RECORD EXTRACTS
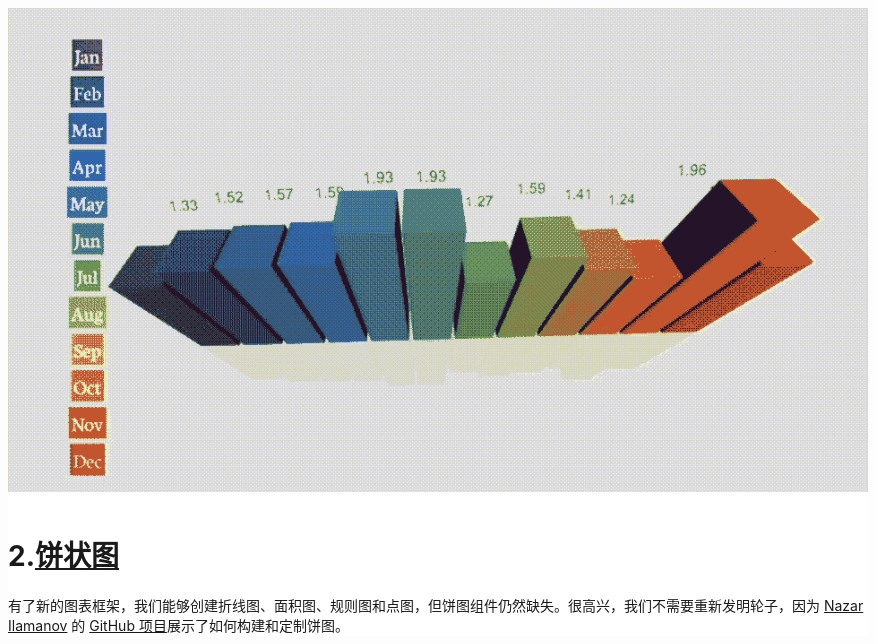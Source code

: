 [![](img/9c8d7600301381c90d76211a37ef4cf9.png)](https://betterprogramming.pub/build-a-3d-bar-chart-in-scenekit-with-swiftui-789a2631ef6f)

# 2.[饼状图](/build-pie-charts-in-swiftui-822651fbf3f2)

有了新的图表框架，我们能够创建折线图、面积图、规则图和点图，但饼图组件仍然缺失。很高兴，我们不需要重新发明轮子，因为 [Nazar Ilamanov](https://ilamanov.medium.com/) 的 [GitHub 项目](https://github.com/ilamanov/SwiftPieChart)展示了如何构建和定制饼图。
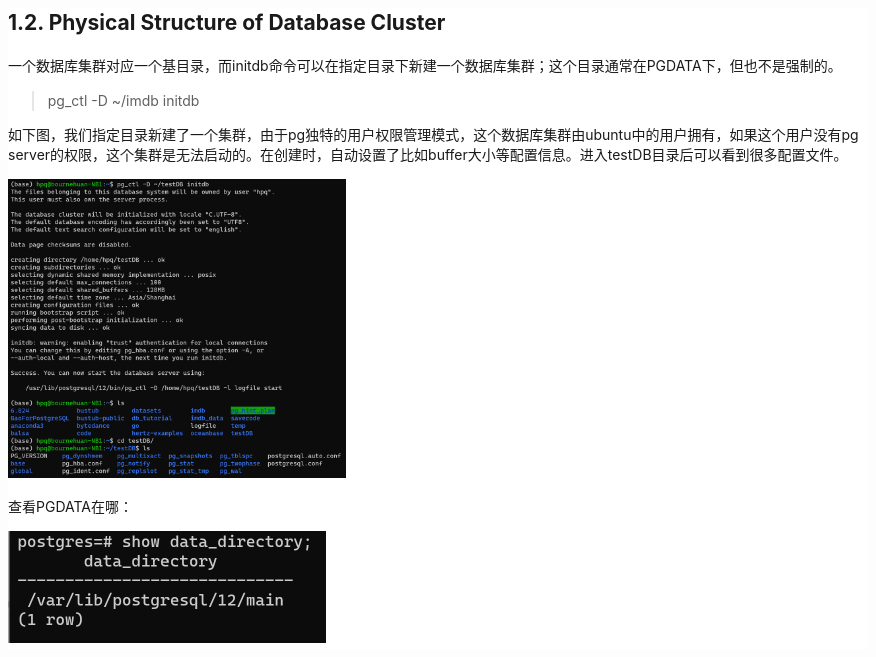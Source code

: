 ## 1.2. Physical Structure of Database Cluster

一个数据库集群对应一个基目录，而initdb命令可以在指定目录下新建一个数据库集群；这个目录通常在PGDATA下，但也不是强制的。

> pg_ctl -D ~/imdb initdb

如下图，我们指定目录新建了一个集群，由于pg独特的用户权限管理模式，这个数据库集群由ubuntu中的用户拥有，如果这个用户没有pg server的权限，这个集群是无法启动的。在创建时，自动设置了比如buffer大小等配置信息。进入testDB目录后可以看到很多配置文件。

<img src="images/image-20230315103049870.png" alt="image-20230315103049870" style="zoom: 33%;" />

查看PGDATA在哪：

<img src="images/image-20230315104526767.png" alt="image-20230315104526767" style="zoom:50%;" />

BRIEF
Drop the pictures; return the lines above from the line containing "[Nazar Ilamanov](https://ilamanov.medium.com/) 的" to the line containing "-D ~/imdb initdb", both included, exactly.

TASK SOLUTION
有了新的图表框架，我们能够创建折线图、面积图、规则图和点图，但饼图组件仍然缺失。很高兴，我们不需要重新发明轮子，因为 [Nazar Ilamanov](https://ilamanov.medium.com/) 的 [GitHub 项目](https://github.com/ilamanov/SwiftPieChart)展示了如何构建和定制饼图。
Source code

: ## 1.2. Physical Structure of Database Cluster

一个数据库集群对应一个基目录，而initdb命令可以在指定目录下新建一个数据库集群；这个目录通常在PGDATA下，但也不是强制的。

> pg_ctl -D ~/imdb initdb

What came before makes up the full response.